Изменить размер шрифта - +
Нина, которая тоже была бы не прочь сейчас закурить и немного согреться, всё же не рискнула попросить одну. Как возобновить светскую беседу, она не знала. Впрочем, Наганов заговорил первым:

– Нина, не подумайте, что я хочу лезть не в своё дело… – Он умолк, затягиваясь папиросой, и красный огонёк на миг осветил его лицо. – Но Москва ведь слухами полнится. Вы хотите уехать?

– Как вы могли об этом узнать? – помолчав, спросила она.

– Так вы уезжаете? – Наганов остановился, и Нина вынуждена была остановиться тоже. Серые холодные глаза посмотрели на неё в упор, и Нина почувствовала страх – тот страх, который, казалось, уже давно был забыт.

– Да. Но я не понимаю, какое…

– Почему? – Она молчала, и Наганов, бросив в снег папиросу, шагнул прямо к ней. – Нина, почему вы уезжаете из Москвы?

– Потому что мне нечего здесь делать, Максим Егорович. – Нина невольно сделала шаг назад, и он, заметив это, сразу же остановился. – Здесь у меня никого не осталось, а в Смоленске есть дядя… другие родственники…

– Родственников, кажется, у вас достаточно и здесь. Вы же сами мне рассказывали, что вы московская цыганка.

– Да, но… – Нина в замешательстве умолкла, как и прежде, совершенно теряясь под этим внимательным взглядом. Некоторое время Наганов продолжал смотреть на неё, а она, словно околдованная, не могла произнести ни слова. А вокруг стояла синяя, морозная, полная лунного света тишина.

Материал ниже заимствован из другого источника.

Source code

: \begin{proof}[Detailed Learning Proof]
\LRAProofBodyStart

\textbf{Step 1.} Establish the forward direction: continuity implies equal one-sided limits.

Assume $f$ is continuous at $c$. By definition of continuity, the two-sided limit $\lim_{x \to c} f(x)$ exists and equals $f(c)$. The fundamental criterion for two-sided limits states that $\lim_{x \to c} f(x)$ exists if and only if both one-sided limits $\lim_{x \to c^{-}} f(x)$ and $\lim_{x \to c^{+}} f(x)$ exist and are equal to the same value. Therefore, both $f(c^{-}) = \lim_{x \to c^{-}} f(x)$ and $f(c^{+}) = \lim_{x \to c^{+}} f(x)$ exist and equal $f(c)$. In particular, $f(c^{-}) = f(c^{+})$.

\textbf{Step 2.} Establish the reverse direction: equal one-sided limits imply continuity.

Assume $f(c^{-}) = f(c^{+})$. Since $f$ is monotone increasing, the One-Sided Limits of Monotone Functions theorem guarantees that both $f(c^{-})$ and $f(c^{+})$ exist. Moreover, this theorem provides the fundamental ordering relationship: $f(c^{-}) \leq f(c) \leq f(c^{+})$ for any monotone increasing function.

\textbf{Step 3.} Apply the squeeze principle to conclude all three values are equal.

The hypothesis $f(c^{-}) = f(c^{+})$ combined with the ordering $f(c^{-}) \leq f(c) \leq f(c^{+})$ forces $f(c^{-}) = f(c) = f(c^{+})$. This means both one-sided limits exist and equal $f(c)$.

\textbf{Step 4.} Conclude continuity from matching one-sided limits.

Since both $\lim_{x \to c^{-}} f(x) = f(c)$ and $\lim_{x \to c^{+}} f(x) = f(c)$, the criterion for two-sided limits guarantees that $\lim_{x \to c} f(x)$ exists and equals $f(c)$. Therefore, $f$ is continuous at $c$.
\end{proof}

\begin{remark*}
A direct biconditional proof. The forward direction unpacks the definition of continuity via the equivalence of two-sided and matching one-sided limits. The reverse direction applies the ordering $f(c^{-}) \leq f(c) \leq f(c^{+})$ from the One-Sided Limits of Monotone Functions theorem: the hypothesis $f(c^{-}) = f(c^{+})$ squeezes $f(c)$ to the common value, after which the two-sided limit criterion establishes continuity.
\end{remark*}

– Вы всё ещё боитесь меня? – наконец поинтересовался Наганов. – Я ведь, кажется, держал своё слово и возле вас уже полгода не показывался. Месяц назад вы сами меня нашли. И я понимаю почему. Вам есть в чём меня упрекнуть?

– Что вы… Нет, совсем нет… Напротив… Без вас бы Маша… – Нина смешалась.

Наганов нахмурился. Отрывисто сказал:

– Нина, скажите мне как есть, почему вы уезжаете из города, – и, клянусь, я к вам больше не подойду. Что-то семейное, личное? То, что меня не касается?

Нина беспомощно вздохнула. Казалось бы, проще всего на свете было бы сейчас сказать, что её жизнь действительно его не касается, что она не обязана ему отчётом и что до дома, спасибо, она преспокойно доберётся сама… Но заговорить подобным тоном с Нагановым ей казалось немыслимым. Впрочем, его следующий вопрос был ещё хуже:

– Что плохого я вам сделал, что вы так трясётесь при каждой нашей встрече?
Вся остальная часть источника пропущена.